# Kenmore refrigerator fan clicking



## Orroe (Oct 6, 2009)

I have a Kenmore refrigerator model #73966, it about 5 years old. The circlation fan in the freezer is making clicking sounds that started today. The fan output in the freezer is blowing cold air. For about the last month it was making gerggling sound a lot more than normal (I take this sound as the refrigerator was in defrost mode). Any ideals what is going on with this refrigerator and any trouble shooting ideals?

Orroe


----------



## boman47k (Aug 25, 2006)

Not sure. Sounds like the drain line could have some blockage in it.
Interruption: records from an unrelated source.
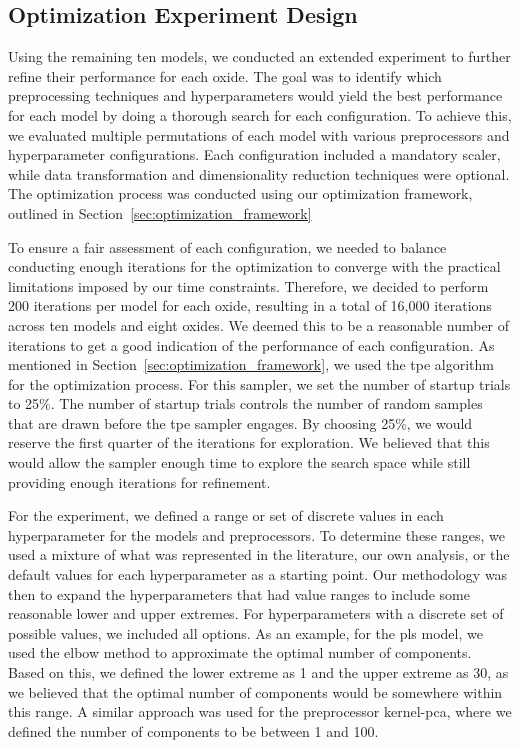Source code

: \subsection{Optimization Experiment Design}\label{subsec:optimization_experiment_design}
Using the remaining ten models, we conducted an extended experiment to further refine their performance for each oxide. 
The goal was to identify which preprocessing techniques and hyperparameters would yield the best performance for each model by doing a thorough search for each configuration. 
To achieve this, we evaluated multiple permutations of each model with various preprocessors and hyperparameter configurations. 
Each configuration included a mandatory scaler, while data transformation and dimensionality reduction techniques were optional. 
The optimization process was conducted using our optimization framework, outlined in Section~\ref{sec:optimization_framework}

To ensure a fair assessment of each configuration, we needed to balance conducting enough iterations for the optimization to converge with the practical limitations imposed by our time constraints.
Therefore, we decided to perform 200 iterations per model for each oxide, resulting in a total of 16,000 iterations across ten models and eight oxides.
We deemed this to be a reasonable number of iterations to get a good indication of the performance of each configuration.
As mentioned in Section~\ref{sec:optimization_framework}, we used the \gls{tpe} algorithm for the optimization process.
For this sampler, we set the number of startup trials to 25\%.
The number of startup trials controls the number of random samples that are drawn before the \gls{tpe} sampler engages. 
By choosing 25\%, we would reserve the first quarter of the iterations for exploration.
We believed that this would allow the sampler enough time to explore the search space while still providing enough iterations for refinement. 

For the experiment, we defined a range or set of discrete values in each hyperparameter for the models and preprocessors. 
To determine these ranges, we used a mixture of what was represented in the literature, our own analysis, or the default values for each hyperparameter as a starting point. 
Our methodology was then to expand the hyperparameters that had value ranges to include some reasonable lower and upper extremes. 
For hyperparameters with a discrete set of possible values, we included all options. 
As an example, for the \gls{pls} model, we used the elbow method to approximate the optimal number of components. 
Based on this, we defined the lower extreme as 1 and the upper extreme as 30, as we believed that the optimal number of components would be somewhere within this range. 
A similar approach was used for the preprocessor \gls{kernel-pca}, where we defined the number of components to be between 1 and 100.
If you can remove the back panel and get to the the drain line that drains the defrosted frost (water) down to the pan under the fridge, try to flush it with a turkey baster and fairly warm water until it drains properly (no pooling). As you do this, keep an eye on the drain pan under the fridge so you do not overfill it and have water on the floor.


----------



## Tinkerer (Nov 13, 2008)

You may also have something hanging in the fan blade that's making the clicking or the fan is just dying. Open the inside panel then plug the unit in to observe the fan (obviously without putting fingers or anything else in the fan) to see what the problem is.


----------



## Orroe (Oct 6, 2009)

Thanks to you all for responding.

The sound does go away every time the back panel is removed or losen, but comes back when the panal is re-installelled. I ensured all wires are out of the away, there was no ice build up on the coils and drainage is not blocked. No thing was done the the refig prior to the sound started. I even melted all the frost off the coils with a hair dryer. This is driving me crazy.

Orroe :confused1:


----------